Artwork by Molly Lamb Bobak,  Highland Games, Fredericton

Molly Bobak
Highland Games, Fredericton

oil on canvas
signed lower right; signed, titled and inscribed “75” on the reverse
40 x 48 ins ( 101.6 x 121.9 cms )

Sold for $100,300.00
Sale date: November 19th 2019

Provenance:
Roberts Gallery, Toronto
The Collection of TC Energy, Toronto
Literature:
Laura Brandon quoted in Allison Lawler, “Molly Lamb Bobak was first Canadian Woman Sent Overseas as War Artist,” The Globe and Mail, [online], March 14, 2014
Michelle Gewurtz, Molly Lamb Bobak: Life & Work [online publication], Art Canada Institute, Toronto, 2018, pages 63-65
A trailblazer for women in the arts in Canada, Bobak was an official war artist during the Second World War and was stationed in England. She often gravitated towards scenes of crowds as she was inspired by the victory parades of the Allied forces at the end of the war. Bobak returned to Canada and began teaching at the University of New Brunswick in the fall of 1960. She also organized classes throughout the province and on television, becoming a well-known and inspiring instructor. She and her husband Bruno became the centre of Fredericton’s art scene, with strong ties to artists in Montreal, Toronto, and Vancouver. Bobak received several commissions and grew to be known for her paintings of official gatherings at the Legislature, City Hall, and other civic and public events in Fredericton and across the Maritimes.
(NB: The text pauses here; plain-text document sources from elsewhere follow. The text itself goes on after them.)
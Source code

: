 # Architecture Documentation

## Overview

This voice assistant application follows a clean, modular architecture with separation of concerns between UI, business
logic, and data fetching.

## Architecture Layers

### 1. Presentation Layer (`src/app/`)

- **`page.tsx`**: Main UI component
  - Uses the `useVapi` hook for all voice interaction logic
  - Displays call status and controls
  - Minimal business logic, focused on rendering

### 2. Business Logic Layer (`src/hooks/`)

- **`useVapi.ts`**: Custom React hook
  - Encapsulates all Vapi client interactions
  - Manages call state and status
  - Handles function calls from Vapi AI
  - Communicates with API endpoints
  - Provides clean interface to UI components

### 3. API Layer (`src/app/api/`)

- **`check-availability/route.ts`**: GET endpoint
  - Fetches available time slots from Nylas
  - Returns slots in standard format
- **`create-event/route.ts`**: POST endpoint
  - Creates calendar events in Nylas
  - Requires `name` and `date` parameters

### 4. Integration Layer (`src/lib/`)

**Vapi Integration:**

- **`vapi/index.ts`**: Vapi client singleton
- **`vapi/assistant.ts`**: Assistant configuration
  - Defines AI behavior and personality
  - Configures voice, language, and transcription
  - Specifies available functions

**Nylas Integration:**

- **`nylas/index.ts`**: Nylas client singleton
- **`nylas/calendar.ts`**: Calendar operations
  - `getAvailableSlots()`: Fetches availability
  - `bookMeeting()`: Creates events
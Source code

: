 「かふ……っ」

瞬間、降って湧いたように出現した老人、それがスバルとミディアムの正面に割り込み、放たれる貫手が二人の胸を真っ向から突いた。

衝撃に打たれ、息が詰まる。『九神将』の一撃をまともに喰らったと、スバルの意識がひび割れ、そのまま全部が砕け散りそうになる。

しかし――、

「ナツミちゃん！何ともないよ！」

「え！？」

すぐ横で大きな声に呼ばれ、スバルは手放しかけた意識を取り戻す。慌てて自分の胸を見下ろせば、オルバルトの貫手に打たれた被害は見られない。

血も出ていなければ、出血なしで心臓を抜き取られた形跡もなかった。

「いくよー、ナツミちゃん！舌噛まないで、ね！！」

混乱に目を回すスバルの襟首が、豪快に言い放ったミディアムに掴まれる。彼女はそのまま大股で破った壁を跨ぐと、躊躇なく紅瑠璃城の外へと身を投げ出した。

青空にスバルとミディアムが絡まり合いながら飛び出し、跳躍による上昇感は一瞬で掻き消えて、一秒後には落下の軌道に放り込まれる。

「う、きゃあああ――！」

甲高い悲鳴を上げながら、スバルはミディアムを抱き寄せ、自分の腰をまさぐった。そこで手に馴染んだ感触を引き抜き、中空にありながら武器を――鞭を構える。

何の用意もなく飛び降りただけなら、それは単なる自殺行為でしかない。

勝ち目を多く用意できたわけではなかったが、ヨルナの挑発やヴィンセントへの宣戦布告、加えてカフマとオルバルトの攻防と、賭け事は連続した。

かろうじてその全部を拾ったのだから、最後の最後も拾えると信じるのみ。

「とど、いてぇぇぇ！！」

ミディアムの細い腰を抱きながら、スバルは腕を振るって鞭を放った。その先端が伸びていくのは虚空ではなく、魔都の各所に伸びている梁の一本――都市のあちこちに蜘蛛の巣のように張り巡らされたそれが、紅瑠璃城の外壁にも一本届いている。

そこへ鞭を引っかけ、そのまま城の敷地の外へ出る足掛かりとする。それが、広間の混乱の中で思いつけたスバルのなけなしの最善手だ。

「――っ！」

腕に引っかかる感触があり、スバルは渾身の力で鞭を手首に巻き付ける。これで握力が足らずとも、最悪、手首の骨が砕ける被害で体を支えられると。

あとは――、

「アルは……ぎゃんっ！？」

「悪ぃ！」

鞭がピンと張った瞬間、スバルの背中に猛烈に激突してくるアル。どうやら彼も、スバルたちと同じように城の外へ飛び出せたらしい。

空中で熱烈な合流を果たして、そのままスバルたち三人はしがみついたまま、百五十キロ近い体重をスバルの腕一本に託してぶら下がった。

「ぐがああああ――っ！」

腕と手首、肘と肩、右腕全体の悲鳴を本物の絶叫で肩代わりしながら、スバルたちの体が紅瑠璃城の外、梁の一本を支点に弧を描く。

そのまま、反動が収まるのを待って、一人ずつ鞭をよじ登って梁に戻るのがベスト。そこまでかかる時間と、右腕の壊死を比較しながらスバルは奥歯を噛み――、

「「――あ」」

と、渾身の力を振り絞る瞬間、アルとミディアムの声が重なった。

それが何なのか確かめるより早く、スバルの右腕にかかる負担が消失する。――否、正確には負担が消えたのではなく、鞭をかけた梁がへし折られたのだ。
The move to Fredericton supplied Bobak with new subject matter, and her work began to reflect a celebratory attitude towards public events and crowd scenes. “I think that it is an interest I have had ever since I was a kid,” she said. “I simply love gatherings, mingling... It’s like little ants crawling, the sort of insignificance and yet the beauty of people all getting together.” Her paintings depict people gathered in community spaces, often waving flags, cheering on sports teams in parades or commencement ceremonies. As her career progressed, she became increasingly concerned with movement and rhythm in her scenes of parades and sporting events, such as Highland Games, Fredericton. The large oil painting shows a parade of people in traditional Scottish dress, circulating through the streets during the Highland Games festival to celebrate the Scottish culture and heritage of New Brunswick. The energy and excitement of the scene is palpable; the viewer can almost hear the bagpipes being played as the band marches through the town. Scenes of modern urban life such as “Highland Games, Fredericton”, are considered to be Molly Bobak’s greatest artistic accomplishments, for they “achieve a careful balance of form, colour, and space, creating a clear, rationalized vision of moving scenes that are intentionally devoid of narrative.”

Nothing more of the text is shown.